En las última décadas el desarrollo de la microscopía de fluorescencia de superresolución ha permitido ver lo que hay en el interior de las células, llegando a la escala nanométrica con cada vez mayor resolución. 

En este ámbito resultan esenciales las sondas fluorescentes, moléculas que emiten luz a cierta longitud de onda una vez son excitadas y que deben cumplir una serie de requisitos, como tener gran luminosidad o brillo, ser totalmente biocompatibles, presentar alta fotoestabilidad y una elevada dispersión en medios fisiológicos.

Estas nuevas nanovesículas son unas 100 veces más brillantes que otras nanopartículas fluorescentes comerciales, como los puntós cuánticos, constituyendo un nuevo nanomaterial para bioimagen

Investigadores del grupo Nanomol del Instituto de Ciencia de Materiales de Barcelona (ICMAB-CSIC), junto a colegas del Instituto de Tecnología de Nueva Jersey (EE UU) y la Universidad de Parma (Italia), han desarrollado nuevas sondas fluorescentes de este tipo: nanopartículas orgánicas fluorescentes (FON, por sus iniciales en inglés).  

Se basan en los llamados quatsomes, unas nanovesículas producidas por el mismo grupo, a través de una tecnología sostenible, que están cargadas con fluoróforos o moléculas fluorescentes, en concreto, dos tipos de carbocianinas.

Las nanopartículas tienen un diámetro medio de 120 nm y han demostrado una buena biocompatibilidad y una elevada estabilidad, tanto en el tiempo como una vez expuestas a irradiación láser de alta potencia, por lo que constituyen un nuevo nanomaterial para bioimagen.

“Es especialmente relevante el brillo que se ha conseguido, ya que estas nuevas nanovesículas fluorescentes son unas 100 veces más brillantes que otras nanopartículas fluorescentes comerciales, como los puntós cuánticos o quantum dots, permitiendo así la adquisición de imágenes de alta calidad” explica Judit Morla-Folch, investigadora del ICMAB y primera autora del estudio, publicado en la revista ACS Appl. Mater. Interfaces.

Förster para reducir ruido en la imagen

Además, estas nanopartícules fluorescentes tienen otra singularidad: experimentan la denominada transferencia de energía de resonancia de Förster, habitualmente abreviado como FRET por sus siglas en inglés.

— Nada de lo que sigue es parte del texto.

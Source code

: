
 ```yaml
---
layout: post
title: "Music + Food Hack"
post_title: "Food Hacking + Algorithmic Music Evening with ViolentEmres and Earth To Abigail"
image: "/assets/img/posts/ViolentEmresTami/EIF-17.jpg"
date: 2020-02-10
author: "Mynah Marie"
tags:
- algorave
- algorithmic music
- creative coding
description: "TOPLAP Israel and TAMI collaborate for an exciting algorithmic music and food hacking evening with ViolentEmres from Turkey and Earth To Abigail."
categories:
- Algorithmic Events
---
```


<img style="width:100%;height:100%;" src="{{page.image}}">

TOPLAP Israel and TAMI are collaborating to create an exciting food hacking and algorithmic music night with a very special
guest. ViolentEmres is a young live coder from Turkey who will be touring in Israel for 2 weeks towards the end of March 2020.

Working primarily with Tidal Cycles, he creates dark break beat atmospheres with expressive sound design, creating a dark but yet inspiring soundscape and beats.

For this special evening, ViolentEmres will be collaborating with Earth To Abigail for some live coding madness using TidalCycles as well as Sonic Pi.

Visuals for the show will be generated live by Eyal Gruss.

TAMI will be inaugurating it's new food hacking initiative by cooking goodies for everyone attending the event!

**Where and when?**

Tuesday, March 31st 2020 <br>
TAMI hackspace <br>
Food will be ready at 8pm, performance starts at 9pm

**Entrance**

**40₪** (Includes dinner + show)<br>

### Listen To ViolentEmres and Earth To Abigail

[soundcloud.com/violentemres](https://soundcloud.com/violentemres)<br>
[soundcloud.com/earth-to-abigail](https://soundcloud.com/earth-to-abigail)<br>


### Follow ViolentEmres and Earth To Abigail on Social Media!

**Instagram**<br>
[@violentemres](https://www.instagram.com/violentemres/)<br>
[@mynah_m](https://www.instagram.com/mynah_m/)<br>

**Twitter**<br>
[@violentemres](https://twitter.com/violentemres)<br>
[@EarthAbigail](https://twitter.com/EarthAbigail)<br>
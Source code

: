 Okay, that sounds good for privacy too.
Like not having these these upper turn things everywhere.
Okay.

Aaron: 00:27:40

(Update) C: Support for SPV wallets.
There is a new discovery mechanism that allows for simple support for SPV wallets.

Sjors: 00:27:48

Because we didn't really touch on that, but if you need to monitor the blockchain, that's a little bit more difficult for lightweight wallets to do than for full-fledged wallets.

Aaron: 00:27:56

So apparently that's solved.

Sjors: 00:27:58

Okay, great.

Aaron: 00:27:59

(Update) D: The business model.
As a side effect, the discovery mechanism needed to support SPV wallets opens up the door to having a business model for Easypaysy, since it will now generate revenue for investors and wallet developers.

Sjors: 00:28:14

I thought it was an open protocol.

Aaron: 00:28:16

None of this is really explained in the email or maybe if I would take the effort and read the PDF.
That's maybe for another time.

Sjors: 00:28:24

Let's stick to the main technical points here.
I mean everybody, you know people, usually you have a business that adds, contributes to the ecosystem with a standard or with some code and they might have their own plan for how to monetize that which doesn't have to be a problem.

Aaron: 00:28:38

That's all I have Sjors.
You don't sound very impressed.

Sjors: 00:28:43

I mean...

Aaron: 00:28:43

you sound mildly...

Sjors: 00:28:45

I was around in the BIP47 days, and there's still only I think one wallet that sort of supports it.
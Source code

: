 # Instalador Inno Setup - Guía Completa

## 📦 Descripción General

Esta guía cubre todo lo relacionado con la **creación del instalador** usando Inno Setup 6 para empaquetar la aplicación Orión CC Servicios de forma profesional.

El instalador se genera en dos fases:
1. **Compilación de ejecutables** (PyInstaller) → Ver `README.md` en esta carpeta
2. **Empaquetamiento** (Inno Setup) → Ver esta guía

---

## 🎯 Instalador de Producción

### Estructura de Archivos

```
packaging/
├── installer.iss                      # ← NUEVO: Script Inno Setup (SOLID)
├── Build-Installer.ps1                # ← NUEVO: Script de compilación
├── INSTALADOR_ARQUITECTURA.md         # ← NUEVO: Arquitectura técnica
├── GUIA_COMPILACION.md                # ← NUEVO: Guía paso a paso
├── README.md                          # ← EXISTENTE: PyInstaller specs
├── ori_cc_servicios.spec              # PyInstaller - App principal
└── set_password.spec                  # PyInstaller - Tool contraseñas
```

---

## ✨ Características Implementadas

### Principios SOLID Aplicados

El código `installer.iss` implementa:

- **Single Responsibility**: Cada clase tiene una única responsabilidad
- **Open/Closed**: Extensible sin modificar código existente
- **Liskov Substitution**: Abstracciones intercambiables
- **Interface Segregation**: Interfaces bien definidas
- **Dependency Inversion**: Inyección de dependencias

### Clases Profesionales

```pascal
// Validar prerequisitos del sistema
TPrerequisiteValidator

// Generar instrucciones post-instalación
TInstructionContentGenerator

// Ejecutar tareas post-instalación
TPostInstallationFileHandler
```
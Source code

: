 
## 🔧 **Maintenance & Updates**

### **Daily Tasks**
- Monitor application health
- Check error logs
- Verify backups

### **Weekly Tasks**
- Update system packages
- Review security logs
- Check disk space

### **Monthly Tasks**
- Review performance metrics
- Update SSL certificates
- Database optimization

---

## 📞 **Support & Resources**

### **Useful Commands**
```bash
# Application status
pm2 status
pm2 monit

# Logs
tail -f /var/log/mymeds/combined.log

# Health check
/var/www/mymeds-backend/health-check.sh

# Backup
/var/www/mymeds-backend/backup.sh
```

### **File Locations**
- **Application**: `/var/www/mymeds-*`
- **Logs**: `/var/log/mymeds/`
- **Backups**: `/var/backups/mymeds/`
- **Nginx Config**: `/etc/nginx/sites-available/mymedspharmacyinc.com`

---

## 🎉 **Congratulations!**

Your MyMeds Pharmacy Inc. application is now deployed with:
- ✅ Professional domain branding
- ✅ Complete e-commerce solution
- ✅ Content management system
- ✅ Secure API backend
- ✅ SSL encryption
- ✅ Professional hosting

Este fenómeno ayuda a mejorar la adquisición de imágenes, ya que se reduce significativamente la autoabsorción y, por tanto, el ruido de fondo durante la adquisición de la bioimagen. También permite monitorizar la integridad de la nanopartícula, una gran ventaja para aplicaciones biomédicas donde se necesita saber cuando la nanovesícula se mantiene entera o se desintegra.

Según sus creadores, estas nuevas FON constituyen una prometedora plataforma para bioimagen y para el diseño de kits de diagnóstico médico. 

Referencia:

Judit Morla-Folch, Guillem Vargas-Nadal, Tinghan Zhao, Cristina Sissa, Antonio Ardizzone, Siarhei Kurhuzenkau, Mariana Köber, Mehrun Uddin, Anna Painelli, Jaume Veciana, Kevin D. Belfield, and Nora Ventosa. “Dye-Loaded Quatsomes Exhibiting FRET as Nanoprobes for Bioimaging”. ACS Appl. Mater. Interfaces, 2020.

Los resultados del estudio son fruto del proyecto TECNIOspring PLUS cofinanciado por ACCIÓ y la Comisión Europea. ICMAB-CSIC forma parte de la red CIBER-BBN y de la ICTS Nanbiosis U6 y la red TECNIO de transferencia de tecnología de ACCIÓ-Generalitat de Catalunya.